What the task asks = Print the data that follows exactly.

BEGIN Source information

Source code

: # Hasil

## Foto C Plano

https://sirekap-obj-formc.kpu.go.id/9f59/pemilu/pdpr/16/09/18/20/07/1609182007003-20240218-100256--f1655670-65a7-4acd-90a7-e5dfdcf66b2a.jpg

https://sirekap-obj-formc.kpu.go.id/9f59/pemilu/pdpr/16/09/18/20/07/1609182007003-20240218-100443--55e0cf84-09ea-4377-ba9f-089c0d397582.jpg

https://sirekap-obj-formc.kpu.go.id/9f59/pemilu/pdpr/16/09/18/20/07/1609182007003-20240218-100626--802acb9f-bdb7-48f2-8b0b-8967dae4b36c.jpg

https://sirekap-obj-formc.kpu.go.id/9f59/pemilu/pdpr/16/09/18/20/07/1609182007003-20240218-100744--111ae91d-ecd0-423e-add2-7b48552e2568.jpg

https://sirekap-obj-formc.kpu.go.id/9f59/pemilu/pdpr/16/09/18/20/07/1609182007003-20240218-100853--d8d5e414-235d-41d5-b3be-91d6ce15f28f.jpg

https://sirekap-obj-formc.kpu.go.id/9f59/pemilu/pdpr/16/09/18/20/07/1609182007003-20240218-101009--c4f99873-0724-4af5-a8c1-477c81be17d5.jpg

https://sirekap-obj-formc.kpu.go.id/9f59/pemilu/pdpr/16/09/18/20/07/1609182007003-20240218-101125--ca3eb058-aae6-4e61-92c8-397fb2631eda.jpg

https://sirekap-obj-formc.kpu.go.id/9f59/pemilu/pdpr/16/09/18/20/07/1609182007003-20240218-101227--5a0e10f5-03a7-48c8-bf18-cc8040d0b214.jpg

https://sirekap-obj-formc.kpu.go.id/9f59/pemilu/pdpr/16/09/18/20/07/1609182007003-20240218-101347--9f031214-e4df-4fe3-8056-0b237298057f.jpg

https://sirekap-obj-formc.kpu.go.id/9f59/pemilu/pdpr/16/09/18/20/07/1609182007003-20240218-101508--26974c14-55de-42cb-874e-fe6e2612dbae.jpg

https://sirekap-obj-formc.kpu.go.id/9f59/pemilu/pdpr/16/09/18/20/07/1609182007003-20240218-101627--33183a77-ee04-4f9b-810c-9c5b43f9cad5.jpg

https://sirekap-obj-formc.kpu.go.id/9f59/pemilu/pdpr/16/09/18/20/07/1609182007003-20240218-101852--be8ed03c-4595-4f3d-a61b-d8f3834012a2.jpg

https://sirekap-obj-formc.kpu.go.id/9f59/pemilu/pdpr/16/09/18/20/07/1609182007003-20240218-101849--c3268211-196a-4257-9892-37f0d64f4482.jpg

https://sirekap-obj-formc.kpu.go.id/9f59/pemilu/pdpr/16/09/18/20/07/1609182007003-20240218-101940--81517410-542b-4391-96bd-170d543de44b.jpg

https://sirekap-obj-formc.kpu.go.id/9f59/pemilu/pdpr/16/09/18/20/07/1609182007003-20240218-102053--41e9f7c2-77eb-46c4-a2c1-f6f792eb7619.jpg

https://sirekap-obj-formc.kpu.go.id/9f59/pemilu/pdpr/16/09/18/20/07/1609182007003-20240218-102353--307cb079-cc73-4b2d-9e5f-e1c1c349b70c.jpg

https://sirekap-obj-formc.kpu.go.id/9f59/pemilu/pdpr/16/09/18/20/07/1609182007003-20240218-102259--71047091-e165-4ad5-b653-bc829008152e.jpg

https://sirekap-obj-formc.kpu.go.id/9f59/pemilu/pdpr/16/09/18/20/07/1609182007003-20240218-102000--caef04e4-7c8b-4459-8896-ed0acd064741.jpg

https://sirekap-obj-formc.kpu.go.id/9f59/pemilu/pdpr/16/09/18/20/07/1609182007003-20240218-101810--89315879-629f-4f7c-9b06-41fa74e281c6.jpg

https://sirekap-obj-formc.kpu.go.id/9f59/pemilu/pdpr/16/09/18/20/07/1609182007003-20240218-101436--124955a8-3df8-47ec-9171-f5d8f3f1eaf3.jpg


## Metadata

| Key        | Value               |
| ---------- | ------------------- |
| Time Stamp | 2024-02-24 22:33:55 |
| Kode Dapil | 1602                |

END Source information

Task response =
Source code

: # Hasil

## Foto C Plano

https://sirekap-obj-formc.kpu.go.id/9f59/pemilu/pdpr/16/09/18/20/07/1609182007003-20240218-100256--f1655670-65a7-4acd-90a7-e5dfdcf66b2a.jpg

https://sirekap-obj-formc.kpu.go.id/9f59/pemilu/pdpr/16/09/18/20/07/1609182007003-20240218-100443--55e0cf84-09ea-4377-ba9f-089c0d397582.jpg

https://sirekap-obj-formc.kpu.go.id/9f59/pemilu/pdpr/16/09/18/20/07/1609182007003-20240218-100626--802acb9f-bdb7-48f2-8b0b-8967dae4b36c.jpg

https://sirekap-obj-formc.kpu.go.id/9f59/pemilu/pdpr/16/09/18/20/07/1609182007003-20240218-100744--111ae91d-ecd0-423e-add2-7b48552e2568.jpg

https://sirekap-obj-formc.kpu.go.id/9f59/pemilu/pdpr/16/09/18/20/07/1609182007003-20240218-100853--d8d5e414-235d-41d5-b3be-91d6ce15f28f.jpg

https://sirekap-obj-formc.kpu.go.id/9f59/pemilu/pdpr/16/09/18/20/07/1609182007003-20240218-101009--c4f99873-0724-4af5-a8c1-477c81be17d5.jpg

https://sirekap-obj-formc.kpu.go.id/9f59/pemilu/pdpr/16/09/18/20/07/1609182007003-20240218-101125--ca3eb058-aae6-4e61-92c8-397fb2631eda.jpg

https://sirekap-obj-formc.kpu.go.id/9f59/pemilu/pdpr/16/09/18/20/07/1609182007003-20240218-101227--5a0e10f5-03a7-48c8-bf18-cc8040d0b214.jpg

https://sirekap-obj-formc.kpu.go.id/9f59/pemilu/pdpr/16/09/18/20/07/1609182007003-20240218-101347--9f031214-e4df-4fe3-8056-0b237298057f.jpg

https://sirekap-obj-formc.kpu.go.id/9f59/pemilu/pdpr/16/09/18/20/07/1609182007003-20240218-101508--26974c14-55de-42cb-874e-fe6e2612dbae.jpg

https://sirekap-obj-formc.kpu.go.id/9f59/pemilu/pdpr/16/09/18/20/07/1609182007003-20240218-101627--33183a77-ee04-4f9b-810c-9c5b43f9cad5.jpg

https://sirekap-obj-formc.kpu.go.id/9f59/pemilu/pdpr/16/09/18/20/07/1609182007003-20240218-101852--be8ed03c-4595-4f3d-a61b-d8f3834012a2.jpg

https://sirekap-obj-formc.kpu.go.id/9f59/pemilu/pdpr/16/09/18/20/07/1609182007003-20240218-101849--c3268211-196a-4257-9892-37f0d64f4482.jpg

https://sirekap-obj-formc.kpu.go.id/9f59/pemilu/pdpr/16/09/18/20/07/1609182007003-20240218-101940--81517410-542b-4391-96bd-170d543de44b.jpg

https://sirekap-obj-formc.kpu.go.id/9f59/pemilu/pdpr/16/09/18/20/07/1609182007003-20240218-102053--41e9f7c2-77eb-46c4-a2c1-f6f792eb7619.jpg

https://sirekap-obj-formc.kpu.go.id/9f59/pemilu/pdpr/16/09/18/20/07/1609182007003-20240218-102353--307cb079-cc73-4b2d-9e5f-e1c1c349b70c.jpg

https://sirekap-obj-formc.kpu.go.id/9f59/pemilu/pdpr/16/09/18/20/07/1609182007003-20240218-102259--71047091-e165-4ad5-b653-bc829008152e.jpg

https://sirekap-obj-formc.kpu.go.id/9f59/pemilu/pdpr/16/09/18/20/07/1609182007003-20240218-102000--caef04e4-7c8b-4459-8896-ed0acd064741.jpg

https://sirekap-obj-formc.kpu.go.id/9f59/pemilu/pdpr/16/09/18/20/07/1609182007003-20240218-101810--89315879-629f-4f7c-9b06-41fa74e281c6.jpg

https://sirekap-obj-formc.kpu.go.id/9f59/pemilu/pdpr/16/09/18/20/07/1609182007003-20240218-101436--124955a8-3df8-47ec-9171-f5d8f3f1eaf3.jpg


## Metadata

| Key        | Value               |
| ---------- | ------------------- |
| Time Stamp | 2024-02-24 22:33:55 |
| Kode Dapil | 1602                |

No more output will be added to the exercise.